= EXERCISE REQUIREMENTS =
Copy, from the material below, every line in which the word "propositioner" can be found.

START GIVEN INFORMATION

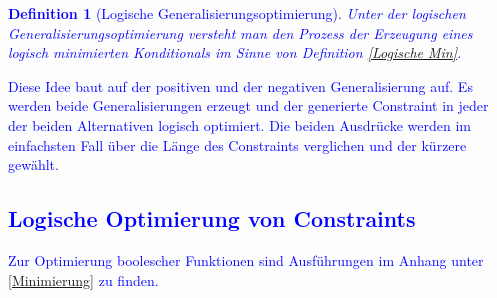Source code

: \documentclass[a4paper, 11pt]{book}
\newtheorem{Def}{Definition }[section]
\begin{document}
\textcolor{blue}{
\begin{Def}[Logische Generalisierungsoptimierung]\label{Logische Genopt}
	Unter der logischen Generalisierungsoptimierung versteht man den Prozess der Erzeugung eines logisch minimierten Konditionals im Sinne von Definition \ref{Logische Min}.
\end{Def}
Diese Idee baut auf der positiven und der negativen Generalisierung auf. Es werden beide Generalisierungen erzeugt und der generierte Constraint in jeder der beiden Alternativen logisch optimiert. Die beiden Ausdrücke werden im einfachsten Fall über die Länge des Constraints verglichen und der kürzere gewählt.\\
\subsection{Logische Optimierung von Constraints} \label{LogOpt}
Zur Optimierung boolescher Funktionen sind Ausführungen im Anhang unter \ref{Minimierung} zu finden.
}
\end{document}
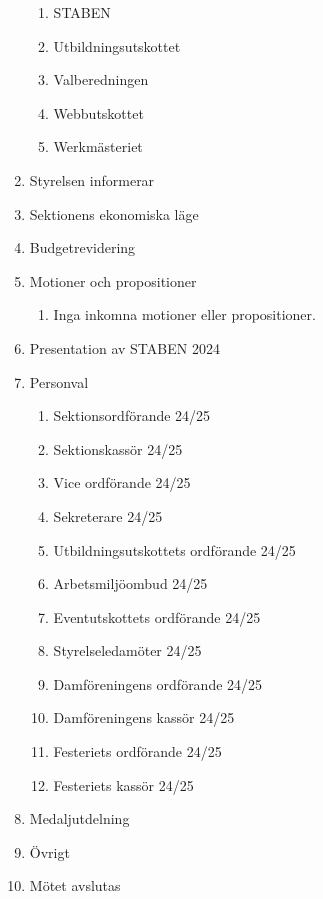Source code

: \documentclass{datateknologsektionen-document}
\begin{document}
\begin{enumerate}[topsep=0pt,itemsep=1ex]
\begin{enumerate}[label*=\arabic*.,leftmargin=3em]
          \item STABEN
          \item Utbildningsutskottet
          \item Valberedningen
          \item Webbutskottet
          \item Werkmästeriet
        \end{enumerate}
  \item Styrelsen informerar
  \item Sektionens ekonomiska läge
  \item Budgetrevidering
  \item Motioner och propositioner
        \begin{enumerate}[label*=\arabic*.,leftmargin=3em]
          \item Inga inkomna motioner eller propositioner.
        \end{enumerate}
  \item Presentation av STABEN 2024
  \item Personval
        \begin{enumerate}[label*=\arabic*.,leftmargin=3em]
          \item Sektionsordförande 24/25
          \item Sektionskassör 24/25
          \item Vice ordförande 24/25
          \item Sekreterare 24/25
          \item Utbildningsutskottets ordförande 24/25
          \item Arbetsmiljöombud 24/25
          \item Eventutskottets ordförande 24/25
          \item Styrelseledamöter 24/25
          \item Damföreningens ordförande 24/25
          \item Damföreningens kassör 24/25
          \item Festeriets ordförande 24/25
          \item Festeriets kassör 24/25
        \end{enumerate}
  \item Medaljutdelning
  \item Övrigt
  \item Mötet avslutas
\end{enumerate}
\end{document}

END GIVEN INFORMATION

= ANSWER FOR THE TASK =
  \item Motioner och propositioner
          \item Inga inkomna motioner eller propositioner.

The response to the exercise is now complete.